In our implementation each Workload is first reduced by kicking out queries which do not touch the given table. Furthermore, the workload is converted to a more efficient representation using primitive types only (called SimplifiedWorkload in the code), using GNU Trove collections. As a result of this step performed on the TPC-H PartSupp table we get only 5 queries (with IDs 0 to 4, shown in the second column in the above Figure).

Now let's run the AUTOPART algorithm for the PartSupp table. Here's the output of the run:

partsupp
1 #AUTOPART
0.0038134 #seconds computation time
4 #partition count -- partitions:
1 0
2
3
4
5 #query count -- best solutions:
2 0
2 0
2 1 0
0
1 0

We get two mappings as a result. Partitions is the result of a VP algo: the list of partitions with the attributes in them. Thus the first line (1 0) means Partition 0 contains attributes 1 and 0 (marked green in the figure).

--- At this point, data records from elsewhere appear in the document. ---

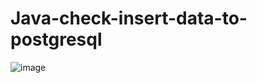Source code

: # Java-check-insert-data-to-postgresql

![image](https://github.com/Eldos7772002/Java-check-insert-data-to-postgresql/assets/82103717/4e42de7d-bf6f-4c08-b45b-f755e5920e1a)
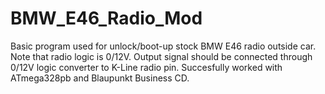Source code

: # BMW_E46_Radio_Mod
Basic program used for unlock/boot-up stock BMW E46 radio outside car.
Note that radio logic is 0/12V. Output signal should be connected through 0/12V logic converter to K-Line radio pin.
Succesfully worked with ATmega328pb and Blaupunkt Business CD.

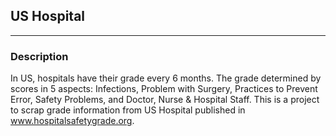 ## US Hospital

---

### Description

In US, hospitals have their grade every 6 months. The grade determined by scores in 5 aspects: Infections, Problem with Surgery, Practices to Prevent Error, Safety Problems, and Doctor, Nurse & Hospital Staff. This is a project to scrap grade information from US Hospital published in www.hospitalsafetygrade.org.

The second mapping, best solutions is a bit more tricky. If we have a vertically partitioned table, and a query comes in, we have to decide which vertical partitions we should scan to answer the query. This itself is an NP-hard problem when partial attribute replication is allowed, like in the AUTOPART algorithm (Note: these algos are called AbstractPartitionsAlgorithm in the code, in contrast to AbstractPartitioningAlgorithms that create a disjunct set of partitions, i.e. without overlaps). The best solutions tells us for each query which partitions to scan, in order to answer the query WITH THE LOWEST COST, according to the cost model used (Note: this is only non-trivial for overlapping (non-disjunct) partitionings). Thus the first line (2 0) means query 0 (which is TPC-H Q2) needs to scan partitions 2 and 0 (the red and green columns in the figure).

• Build metis (under lib/metis) on your machine
• Create a new instance of experiments.AlgorthmRunner using its default constructor setting up to run all VP algorithms, the whole TPC-H benchmark using scale factor 10, and using an HDD cost model.
• Call the experiments.AlgorthmRunner.runTPC_H_Tables() method to get the vertical partitionings of all TPC-H tables, for each VP algorithm.
• Print the resulting partitionings calling the experiments.AlgorithmResults.exportResults() method, passing in the results attribute of the experiments.AlgorthmRunner instance.